→ INSTRUCTIONS TO FOLLOW:
Throughout the material, some lines may have the word "Forrest". Count them and give the number only.

→ LISTED ENTRIES:
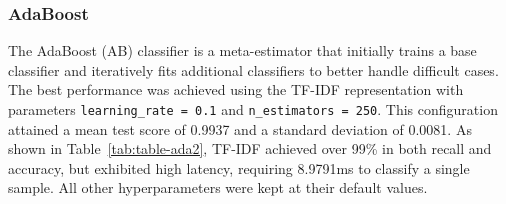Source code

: \documentclass[conference]{IEEEtran}
\begin{document}
\begin{table}[H]
\caption{\label{tab:table-rf} Metrics for the Random Forrest Classifier.}

\end{table}
\vspace{-1.5ex}
\begin{table}[H]
\caption{\label{tab:table-rf2} Performance Metrics for the Random Forrest Classifier.}
\end{table}

\subsubsection{AdaBoost}
The AdaBoost (AB) classifier is a meta-estimator that initially trains a base classifier and iteratively fits additional classifiers to better handle difficult cases. The best performance was achieved using the TF-IDF representation with parameters \texttt{learning\_rate = 0.1} and \texttt{n\_estimators = 250}. This configuration attained a mean test score of 0.9937 and a standard deviation of 0.0081. As shown in Table~\ref{tab:table-ada2}, TF-IDF achieved over 99\% in both recall and accuracy, but exhibited high latency, requiring 8.9791ms to classify a single sample. All other hyperparameters were kept at their default values.


\begin{table}[H]
\caption{\label{tab:table-ada} Metrics for the AdaBoost Classifier.}
\end{table}
\end{document}
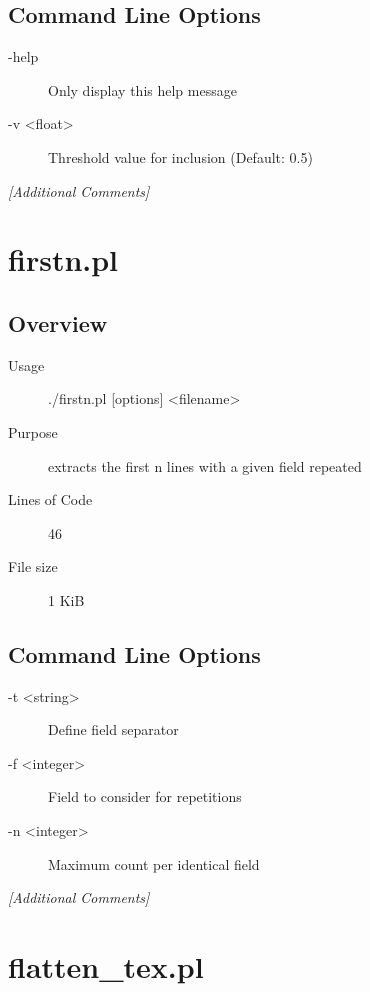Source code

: \subsection{Command Line Options}
\label{sec:filterdiff.pl-command-line}

\begin{description}
\item[-help] Only display this help message
\item[-v <float>] Threshold value for inclusion (Default: 0.5)
\end{description}

\emph{[Additional Comments]}

\section{firstn.pl}
\label{sec:firstn.pl}

\subsection{Overview}
\label{sec:firstn.pl-overview}

\begin{description}
\item[Usage] ./firstn.pl [options] <filename>
\item[Purpose] extracts the first n lines with a given field repeated
\item[Lines of Code] 46
\item[File size] 1 KiB
\end{description}

\subsection{Command Line Options}
\label{sec:firstn.pl-command-line}

\begin{description}
\item[-t <string>] Define field separator
\item[-f <integer>] Field to consider for repetitions
\item[-n <integer>] Maximum count per identical field
\end{description}

\emph{[Additional Comments]}

\section{flatten_tex.pl}
\label{sec:flatten-tex.pl}


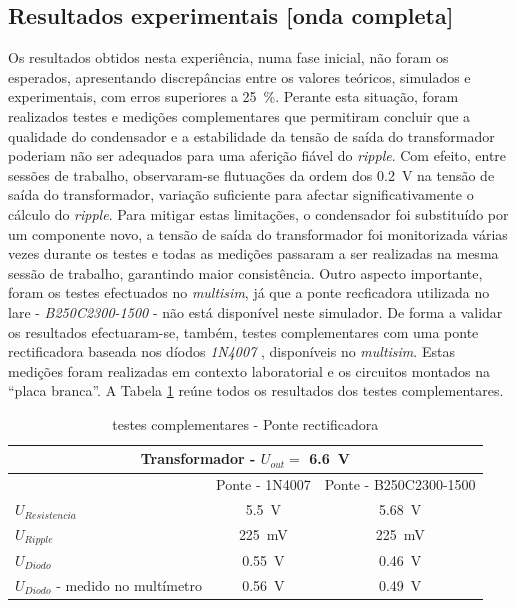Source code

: \subsection{Resultados experimentais [onda completa]}
\label{sec:resultados_RectificadoresOndacompleta}
Os resultados obtidos nesta experiência, numa fase inicial, não foram os esperados, apresentando discrepâncias entre os valores teóricos, simulados e experimentais, com erros superiores a \SI{25}{\percent}. Perante esta situação, foram realizados testes e medições complementares que permitiram concluir que a qualidade do condensador e a estabilidade da tensão de saída do transformador poderiam não ser adequados para uma aferição fiável do \textit{ripple}. Com efeito, entre sessões de trabalho, observaram-se flutuações da ordem dos \SI{0.2}{\volt} na tensão de saída do transformador, variação suficiente para afectar significativamente o cálculo do \textit{ripple}. Para mitigar estas limitações, o condensador foi substituído por um componente novo, a tensão de saída do transformador foi monitorizada várias vezes durante os testes e todas as medições passaram a ser realizadas na mesma sessão de trabalho, garantindo maior consistência.
Outro aspecto importante, foram os testes efectuados no \textit{multisim}, já que a ponte recficadora utilizada no \acrshort{lare} - \textit{B250C2300-1500} \cite{B250C2306} - não está disponível neste simulador. De forma a validar os resultados efectuaram-se, também, testes complementares com uma ponte rectificadora baseada nos díodos \textit{1N4007} \cite{1N400x}, disponíveis no \textit{multisim}. Estas medições foram realizadas em contexto laboratorial e os circuitos montados na ``placa branca''.
A Tabela \ref{Table:testespontes} reúne todos os resultados dos testes complementares.

\begin{table}[htb]
\centering
\caption{testes complementares - Ponte rectificadora} 
\label{Table:testespontes}
\begin{tabular}{lcc}
\toprule
\multicolumn{3}{c}{Transformador - $U_{out} = $ \SI{6.6}{\volt}} \\
\midrule
 & Ponte - 1N4007 & Ponte - B250C2300-1500 \\
\midrule
$U_{Resistencia}$ & \SI{5.5}{\volt} & \SI{5.68}{\volt} \\
\midrule
$U_{Ripple}$ & \SI{225}{\milli\volt} & \SI{225}{\milli\volt} \\
\midrule
$U_{Diodo}$ & \SI{0.55}{\volt} & \SI{0.46}{\volt} \\
\midrule
$U_{Diodo}$ - medido no multímetro & \SI{0.56}{\volt} & \SI{0.49}{\volt} \\
\bottomrule
\end{tabular}
\end{table}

→ RESPONSE:
2